注意事項
1. 実験の意義と目的
- 技術の進歩は,多くの研究者,技術者によって積み重ねられた理論と実験による裏付けが実を結んだものである.理論は実験によってテストされ,実験は理論によってサポートされる.理論と実験は密接な関係があり,草の両輪のごとく共に重要である.
- 大学において色々な講義でえられる抽象的な理論や知識は,それらを実験によって確かめ,実際に経験することによって自分のものにすることができる.また,技術の進歩のため,新技術の開発のため,未知の世界を切り開く実験の計画の仕方・実験の方法などを修得するためにも実験は大切である.

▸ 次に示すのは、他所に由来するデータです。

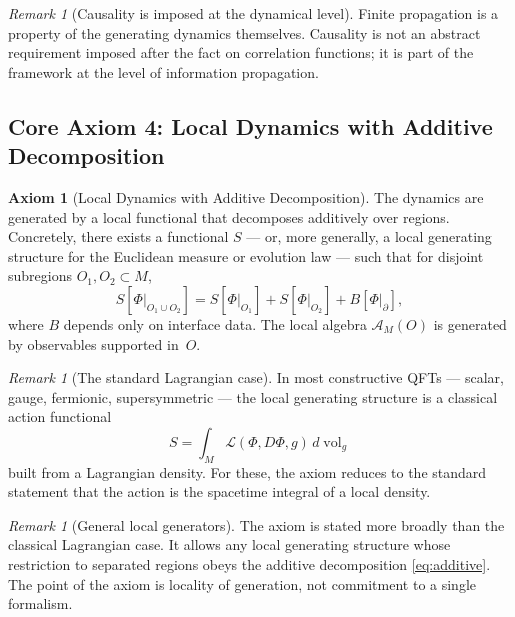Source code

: \documentclass[12pt,a4paper]{article}
\theoremstyle{plain}
\theoremstyle{definition}
\newtheorem{axiom}[theorem]{Axiom}
\theoremstyle{remark}
\newtheorem{remark}[theorem]{Remark}
\newcommand{\vol}{\operatorname{vol}}
\newcommand{\alg}{\mathcal{A}}
\newcommand{\lag}{\mathcal{L}}
\begin{document}
\begin{remark}[Causality is imposed at the dynamical level]
  Finite propagation is a property of the generating dynamics
  themselves. Causality is not an abstract requirement imposed after
  the fact on correlation functions; it is part of the framework at
  the level of information propagation.
\end{remark}


\subsection{Core Axiom 4: Local Dynamics with Additive Decomposition}

\begin{axiom}[Local Dynamics with Additive Decomposition]\label{ax:action}
  The dynamics are generated by a local functional that decomposes
  additively over regions. Concretely, there exists a functional $S$
  --- or, more generally, a local generating structure for the
  Euclidean measure or evolution law --- such that for
  disjoint subregions $O_1, O_2 \subset M$,
  \begin{equation}\label{eq:additive}
    S[\Phi|_{O_1 \cup O_2}]
    = S[\Phi|_{O_1}] + S[\Phi|_{O_2}] + B[\Phi|_\partial],
  \end{equation}
  where $B$ depends only on interface data. The local algebra
  $\alg_M(O)$ is generated by observables supported in~$O$.
\end{axiom}

\begin{remark}[The standard Lagrangian case]\label{rem:lagrangian}
  In most constructive QFTs --- scalar, gauge, fermionic,
  supersymmetric --- the local generating structure is a classical
  action functional
  \begin{equation}\label{eq:classical-action}
    S = \int_M \lag(\Phi, D\Phi, g)\, d\vol_g
  \end{equation}
  built from a Lagrangian density. For these, the axiom reduces to the
  standard statement that the action is the spacetime integral of a
  local density.
\end{remark}

\begin{remark}[General local generators]\label{rem:stochastic-action}
  The axiom is stated more broadly than the classical Lagrangian case.
  It allows any local generating structure whose restriction to
  separated regions obeys the additive decomposition
  \eqref{eq:additive}. The point of the axiom is locality of
  generation, not commitment to a single formalism.
\end{remark}
\end{document}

- 3年生の諸君にとっては初めて研究室に入る機会でもある.このことは小グループの学生諸君と機械情報工学科教員との身近なふれ合いの最初の機会であり、大いに利用して教員や研究室の先輩との対話を深めたいものである.
- 本実験は主に小グループによる共同作業により行われる.とくに限られた時間に多くの情報を得ることを目的としている大学の実験では能率的な作業が必要であり,他人任せでない全員の積極的な参加が重要となる.
2. 実験を行う場合の注意事項
- 実験の目的をよく理解できるように,テキストをよく読み,関連事項を教科書,参考書などによって事前によく調べておくこと.

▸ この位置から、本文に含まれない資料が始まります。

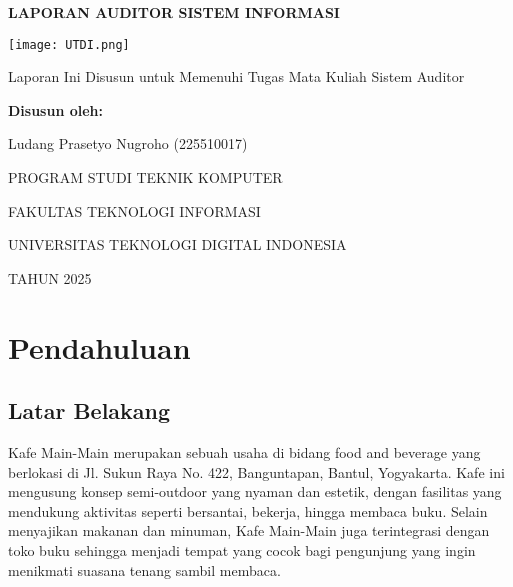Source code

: \documentclass[12pt, a4paper]{report}
\begin{document}
\begin{titlepage}
    \centering
    
    {\fontsize{16}{18}\bfseries
    LAPORAN AUDITOR SISTEM INFORMASI\par
    }
    
    \vspace{1.5cm}
    
    \texttt{[image: UTDI.png]}
      
    \vspace{1.5cm}
    
    {\large
    Laporan Ini Disusun untuk Memenuhi Tugas Mata Kuliah Sistem Auditor\par
    }
    
    \vspace{3cm}
    
    {\bfseries
    Disusun oleh:\par
    Ludang Prasetyo Nugroho (225510017)\par
    }
    
    \vfill %
    
    {\large
    PROGRAM STUDI TEKNIK KOMPUTER \par
    FAKULTAS TEKNOLOGI INFORMASI \par
    UNIVERSITAS TEKNOLOGI DIGITAL INDONESIA \par
    TAHUN 2025 \par
    }
\end{titlepage}

\tableofcontents
\newpage

\onehalfspacing

\chapter{Pendahuluan}
\label{bab:pendahuluan}

\section{Latar Belakang}

Kafe Main-Main merupakan sebuah usaha di bidang food and beverage yang berlokasi di Jl. Sukun Raya No. 422, Banguntapan, Bantul, Yogyakarta. Kafe ini mengusung konsep semi-outdoor yang nyaman dan estetik, dengan fasilitas yang mendukung aktivitas seperti bersantai, bekerja, hingga membaca buku. Selain menyajikan makanan dan minuman, Kafe Main-Main juga terintegrasi dengan toko buku sehingga menjadi tempat yang cocok bagi pengunjung yang ingin menikmati suasana tenang sambil membaca.
\end{document}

- 実験に使用する教材,測定器の使い方,実験装置の概要などをよく調べておくこと.とくに実験装置,測定器の取り扱いに注意し,取り扱いを誤ることなく,また誤操作などによって故障をおこさないように注意すること.
- 実験を行うにあたっては,細心の注意をはらって,決められた順序方法に従うこと.とくに使用者の不注意によっては人身事故を起こしかねないような装置を操作するとき
(例えば,工作機械,材料試験機などの大出力機械の操作)には共同実験者間の連絡や合図を確実に行うこと.また,“安全の手引”をよく読んでおくこと.

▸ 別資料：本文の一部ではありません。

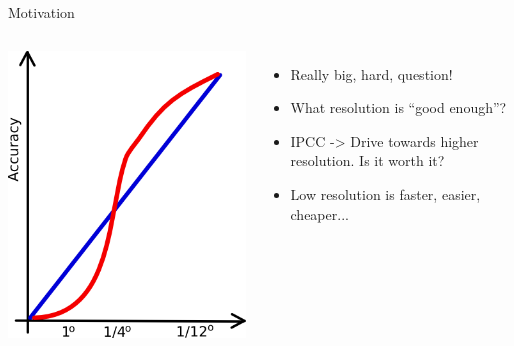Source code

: \documentclass{beamer}
\begin{document}
\begin{frame}{Motivation}
 \begin{columns}[c]
\column{1.5in}
\includegraphics[width=1\textwidth]{accuracy_rez.png}\\
\column{3in}
\begin{itemize}
 \item Really big, hard, question!%
 \item What resolution is ``good enough''?
 \item IPCC -> Drive towards higher resolution. Is it worth it?
 \item Low resolution is faster, easier, cheaper...
\end{itemize}
\end{columns}
\end{frame}
\end{document}
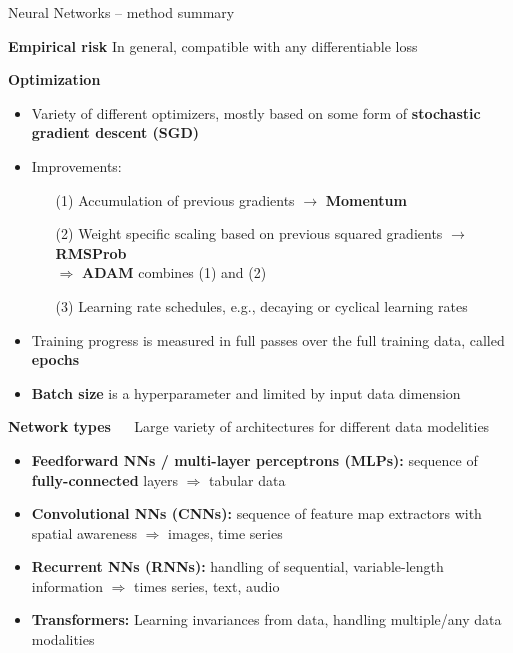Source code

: \documentclass[11pt,compress,t,notes=noshow, xcolor=table]{beamer}
\newcommand{\highlight}[1]{\textcolor{hlcol}{\textbf{#1}}}
\begin{document}
\begin{vbframe}{Neural Networks -- method summary}
  
  \highlight{Empirical risk} In general, compatible with any differentiable loss
  
  \medskip
  
  \highlight{Optimization}
  
  \begin{itemize}
    \item Variety of different optimizers, mostly based on some form of 
    \textbf{stochastic gradient descent (SGD)}\\
    \item Improvements: 
      \begin{itemize}
          \item[(1)] Accumulation of previous gradients $\rightarrow$ \textbf{Momentum}
          \item[(2)] Weight specific scaling based on previous squared gradients $\rightarrow$ \textbf{RMSProb}\\
          $\Rightarrow$ \textbf{ADAM} combines (1) and (2) 
          \item[(3)] Learning rate schedules, e.g., decaying or cyclical learning rates
      \end{itemize}
      \item Training progress is measured in full passes over the full training data, called \textbf{epochs}
      \item \textbf{Batch size} is a hyperparameter and limited by input data dimension
  \end{itemize}

  \framebreak

  \highlight{Network types} ~~ Large variety of architectures for different data modelities
\begin{itemize}
  \item \textbf{Feedforward NNs / multi-layer perceptrons (MLPs):} sequence of 
  \textbf{fully-connected} layers $\Rightarrow$ tabular data
  \item \textbf{Convolutional NNs (CNNs):} sequence of feature map extractors 
  with spatial awareness $\Rightarrow$ images, time series
  \item \textbf{Recurrent NNs (RNNs):} handling of sequential, variable-length 
  information $\Rightarrow$ times series, text, audio
  \item \textbf{Transformers:} Learning invariances from data, handling multiple/any data modalities
\end{itemize}


\end{vbframe}
\end{document}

- 実験においては,振動,ごみ,ほこりなどは誤差の原因となるので十分注意すること.
- 実験においては,気温,気圧,湿度などで系統誤差を生ずる可能性があるので記録しておくこと.
- 実験中の観察と判断
- 意味を理解しないでデータのみを記録することは実験ではない.実験中はデータを通じて実験者は実験対象を深く理解しようとすること.
- 実験中に適切にデータを記録し,ばらつき等を確かめ,あるいは同じ実験の反復による再現性の確認などの手段を取って,再実験の必要のないことを確認しながら実験を行うこと.
3. 細かい注意
- 実験専用の5mmまたは10mmのSECTION NOTEおよび電卓を各自用意すること.説明中は必ずノートを取ること(ノートチェックをする).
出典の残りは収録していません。